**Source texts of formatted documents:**
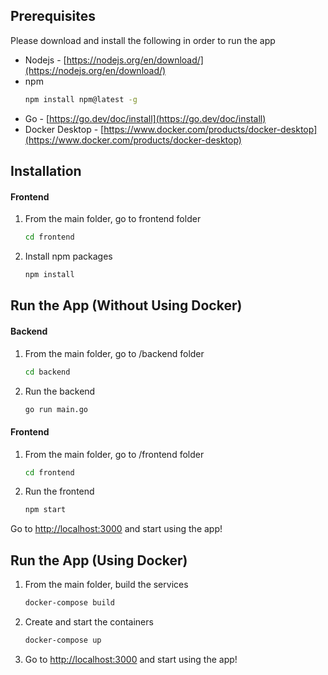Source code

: ## Prerequisites

Please download and install the following in order to run the app
* Nodejs - [https://nodejs.org/en/download/](https://nodejs.org/en/download/)
* npm
    ```sh
    npm install npm@latest -g
    ```
* Go - [https://go.dev/doc/install](https://go.dev/doc/install)
* Docker Desktop - [https://www.docker.com/products/docker-desktop](https://www.docker.com/products/docker-desktop)


## Installation

#### Frontend
1. From the main folder, go to frontend folder
    ```sh
    cd frontend
    ```
2. Install npm packages
    ```sh
    npm install
    ```


## Run the App (Without Using Docker)

#### Backend
1. From the main folder, go to /backend folder
    ```sh
    cd backend
    ```
2. Run the backend
    ```sh
    go run main.go
    ```
#### Frontend
1. From the main folder, go to /frontend folder
    ```sh
    cd frontend
    ```
2. Run the frontend
    ```sh
    npm start
    ```
Go to [http://localhost:3000](http://localhost:3000) and start using the app!


## Run the App (Using Docker)

1. From the main folder, build the services
    ```sh
    docker-compose build
    ```
2. Create and start the containers
    ```sh
    docker-compose up
    ```
3. Go to [http://localhost:3000](http://localhost:3000) and start using the app!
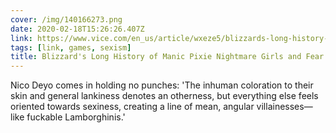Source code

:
 ```yaml
---
cover: /img/140166273.png
date: 2020-02-18T15:26:26.407Z
link: https://www.vice.com/en_us/article/wxeze5/blizzards-long-history-of-manic-pixie-nightmare-girls-and-fear-of-women
tags: [link, games, sexism]
title: Blizzard's Long History of Manic Pixie Nightmare Girls and Fear of Women
---
```


Nico Deyo comes in holding no punches: 'The inhuman coloration to their skin and general lankiness denotes an otherness, but everything else feels oriented towards sexiness, creating a line of mean, angular villainesses—like fuckable Lamborghinis.'
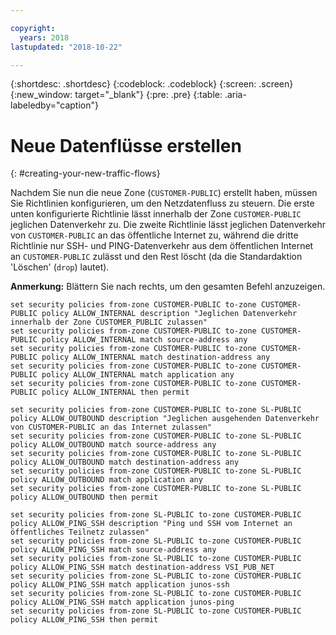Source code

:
```yaml
---

copyright:
  years: 2018
lastupdated: "2018-10-22"

---
```


{:shortdesc: .shortdesc}
{:codeblock: .codeblock}
{:screen: .screen}
{:new_window: target="_blank"}
{:pre: .pre}
{:table: .aria-labeledby="caption"}

# Neue Datenflüsse erstellen
{: #creating-your-new-traffic-flows}

Nachdem Sie nun die neue Zone (`CUSTOMER-PUBLIC`) erstellt haben, müssen Sie Richtlinien konfigurieren, um den Netzdatenfluss zu steuern. Die erste unten konfigurierte Richtlinie lässt innerhalb der Zone `CUSTOMER-PUBLIC` jeglichen Datenverkehr zu. Die zweite Richtlinie lässt jeglichen Datenverkehr von `CUSTOMER-PUBLIC` an das öffentliche Internet zu, während die dritte Richtlinie nur SSH- und PING-Datenverkehr aus dem öffentlichen Internet an `CUSTOMER-PUBLIC` zulässt und den Rest löscht (da die Standardaktion 'Löschen' (`drop`) lautet).

**Anmerkung:** Blättern Sie nach rechts, um den gesamten Befehl anzuzeigen.  

```
set security policies from-zone CUSTOMER-PUBLIC to-zone CUSTOMER-PUBLIC policy ALLOW_INTERNAL description "Jeglichen Datenverkehr innerhalb der Zone CUSTOMER_PUBLIC zulassen"
set security policies from-zone CUSTOMER-PUBLIC to-zone CUSTOMER-PUBLIC policy ALLOW_INTERNAL match source-address any
set security policies from-zone CUSTOMER-PUBLIC to-zone CUSTOMER-PUBLIC policy ALLOW_INTERNAL match destination-address any
set security policies from-zone CUSTOMER-PUBLIC to-zone CUSTOMER-PUBLIC policy ALLOW_INTERNAL match application any
set security policies from-zone CUSTOMER-PUBLIC to-zone CUSTOMER-PUBLIC policy ALLOW_INTERNAL then permit

set security policies from-zone CUSTOMER-PUBLIC to-zone SL-PUBLIC policy ALLOW_OUTBOUND description "Jeglichen ausgehenden Datenverkehr von CUSTOMER-PUBLIC an das Internet zulassen"
set security policies from-zone CUSTOMER-PUBLIC to-zone SL-PUBLIC policy ALLOW_OUTBOUND match source-address any
set security policies from-zone CUSTOMER-PUBLIC to-zone SL-PUBLIC policy ALLOW_OUTBOUND match destination-address any
set security policies from-zone CUSTOMER-PUBLIC to-zone SL-PUBLIC policy ALLOW_OUTBOUND match application any
set security policies from-zone CUSTOMER-PUBLIC to-zone SL-PUBLIC policy ALLOW_OUTBOUND then permit

set security policies from-zone SL-PUBLIC to-zone CUSTOMER-PUBLIC policy ALLOW_PING_SSH description "Ping und SSH vom Internet an öffentliches Teilnetz zulassen"
set security policies from-zone SL-PUBLIC to-zone CUSTOMER-PUBLIC policy ALLOW_PING_SSH match source-address any
set security policies from-zone SL-PUBLIC to-zone CUSTOMER-PUBLIC policy ALLOW_PING_SSH match destination-address VSI_PUB_NET
set security policies from-zone SL-PUBLIC to-zone CUSTOMER-PUBLIC policy ALLOW_PING_SSH match application junos-ssh
set security policies from-zone SL-PUBLIC to-zone CUSTOMER-PUBLIC policy ALLOW_PING_SSH match application junos-ping
set security policies from-zone SL-PUBLIC to-zone CUSTOMER-PUBLIC policy ALLOW_PING_SSH then permit
```  
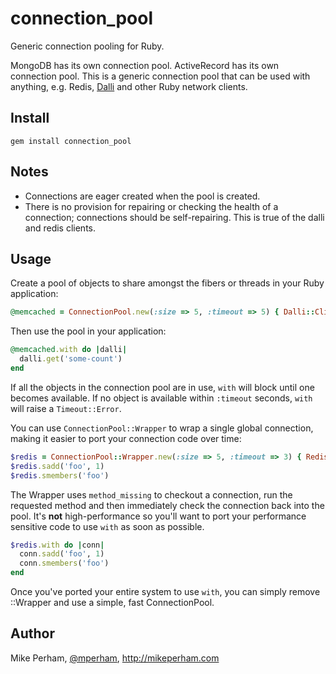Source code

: connection_pool
======================

Generic connection pooling for Ruby.

MongoDB has its own connection pool.  ActiveRecord has its own connection pool.  This is a generic connection pool that can be used with anything, e.g. Redis, [Dalli](https://github.com/mperham/dalli) and other Ruby network clients.


Install
------------

    gem install connection_pool


Notes
------------

- Connections are eager created when the pool is created.
- There is no provision for repairing or checking the health of a
  connection; connections should be self-repairing.  This is
true of the dalli and redis clients.


Usage
------------

Create a pool of objects to share amongst the fibers or threads in your Ruby application:

``` ruby
@memcached = ConnectionPool.new(:size => 5, :timeout => 5) { Dalli::Client.new }
```

Then use the pool in your application:

``` ruby
@memcached.with do |dalli|
  dalli.get('some-count')
end
```

If all the objects in the connection pool are in use, `with` will block
until one becomes available.  If no object is available within `:timeout` seconds,
`with` will raise a `Timeout::Error`.

You can use `ConnectionPool::Wrapper` to wrap a single global connection, making
it easier to port your connection code over time:

``` ruby
$redis = ConnectionPool::Wrapper.new(:size => 5, :timeout => 3) { Redis.connect }
$redis.sadd('foo', 1)
$redis.smembers('foo')
```

The Wrapper uses `method_missing` to checkout a connection, run the
requested method and then immediately check the connection back into the
pool.  It's **not** high-performance so you'll want to port your
performance sensitive code to use `with` as soon as possible.

``` ruby
$redis.with do |conn|
  conn.sadd('foo', 1)
  conn.smembers('foo')
end
```

Once you've ported your entire system to use `with`, you can simply
remove ::Wrapper and use a simple, fast ConnectionPool.

Author
--------------

Mike Perham, [@mperham](https://twitter.com/mperham), <http://mikeperham.com>
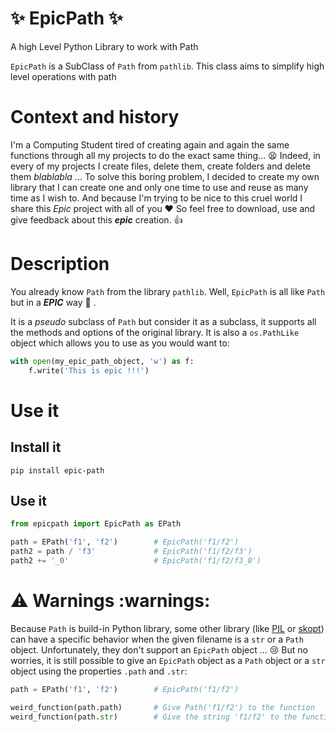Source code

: # :sparkles: EpicPath :sparkles: 
A high Level Python Library to work with Path

`EpicPath` is a SubClass of `Path` from `pathlib`.
This class aims to simplify high level operations with path

# Context and history

I'm a Computing Student tired of creating again and again the same functions through all my projects to do the exact same thing... :tired_face: 
Indeed, in every of my projects I create files, delete them, create folders and delete them *blablabla* ...
To solve this boring problem, I decided to create my own library that I can create one and only one time to use and reuse as many time as I wish to.
And because I'm trying to be nice to this cruel world I share this *Epic* project with all of you :heart:
So feel free to download, use and give feedback about this ***epic***  creation. :+1:


# Description

You already know `Path` from the library `pathlib`. Well, `EpicPath` is all like `Path` but in a ***EPIC*** way :tada: . 

It is a *pseudo* subclass of `Path` but consider it as a subclass, it supports all the methods and options of the original library.
It is also a `os.PathLike` object which allows you to use as you would want to:

```python
with open(my_epic_path_object, 'w') as f:
    f.write('This is epic !!!')
```

 
# Use it



## Install it

```shell
pip install epic-path
```

## Use it

```python
from epicpath import EpicPath as EPath

path = EPath('f1', 'f2')        # EpicPath('f1/f2')
path2 = path / 'f3'             # EpicPath('f1/f2/f3')
path2 += '_0'                   # EpicPath('f1/f2/f3_0')
```

# :warning: Warnings :warnings:

Because `Path` is build-in Python library, some other library
(like [PIL](https://github.com/python-pillow/Pillow) or [skopt](https://github.com/scikit-optimize/scikit-optimize))
can have a specific behavior when the given filename is a `str` or a `Path` object.
Unfortunately, they don't support an `EpicPath` object ... :cry: But no worries, it is still possible to give an `EpicPath` object as a `Path` object or a `str` object using the properties `.path` and `.str`:

```python
path = EPath('f1', 'f2')        # EpicPath('f1/f2')

weird_function(path.path)       # Give Path('f1/f2') to the function
weird_function(path.str)        # Give the string 'f1/f2' to the function
```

**Directions:** All the lines that hold the word "pathlib" must appear in the answer, copied from the records.

**Written answer:**
`EpicPath` is a SubClass of `Path` from `pathlib`.
You already know `Path` from the library `pathlib`. Well, `EpicPath` is all like `Path` but in a ***EPIC*** way :tada: . 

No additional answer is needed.